* _Data provided_
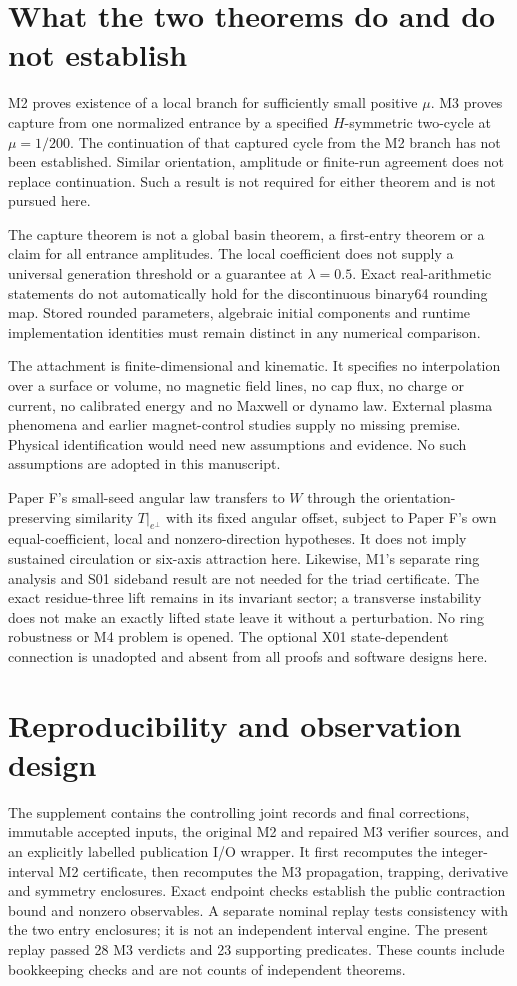 \documentclass[11pt,a4paper]{article}
\begin{document}
\section{What the two theorems do and do not establish}
M2 proves existence of a local branch for sufficiently small positive $\mu$. M3 proves capture from one normalized entrance by a specified $H$-symmetric two-cycle at $\mu=1/200$. The continuation of that captured cycle from the M2 branch has not been established. Similar orientation, amplitude or finite-run agreement does not replace continuation. Such a result is not required for either theorem and is not pursued here.

The capture theorem is not a global basin theorem, a first-entry theorem or a claim for all entrance amplitudes. The local coefficient does not supply a universal generation threshold or a guarantee at $\lambda=0.5$. Exact real-arithmetic statements do not automatically hold for the discontinuous binary64 rounding map. Stored rounded parameters, algebraic initial components and runtime implementation identities must remain distinct in any numerical comparison.

The attachment is finite-dimensional and kinematic. It specifies no interpolation over a surface or volume, no magnetic field lines, no cap flux, no charge or current, no calibrated energy and no Maxwell or dynamo law. External plasma phenomena and earlier magnet-control studies supply no missing premise. Physical identification would need new assumptions and evidence. No such assumptions are adopted in this manuscript.

Paper F's small-seed angular law transfers to $W$ through the orientation-preserving similarity $T|_{e^\perp}$ with its fixed angular offset, subject to Paper F's own equal-coefficient, local and nonzero-direction hypotheses. It does not imply sustained circulation or six-axis attraction here. Likewise, M1's separate ring analysis and S01 sideband result are not needed for the triad certificate. The exact residue-three lift remains in its invariant sector; a transverse instability does not make an exactly lifted state leave it without a perturbation. No ring robustness or M4 problem is opened. The optional X01 state-dependent connection is unadopted and absent from all proofs and software designs here.

\section{Reproducibility and observation design}
The supplement contains the controlling joint records and final corrections, immutable accepted inputs, the original M2 and repaired M3 verifier sources, and an explicitly labelled publication I/O wrapper. It first recomputes the integer-interval M2 certificate, then recomputes the M3 propagation, trapping, derivative and symmetry enclosures. Exact endpoint checks establish the public contraction bound and nonzero observables. A separate nominal replay tests consistency with the two entry enclosures; it is not an independent interval engine. The present replay passed 28 M3 verdicts and 23 supporting predicates. These counts include bookkeeping checks and are not counts of independent theorems.
\end{document}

* _Exercise_
Each line of the entries that holds "first" should be counted, and only the total given.

* _Written response_
2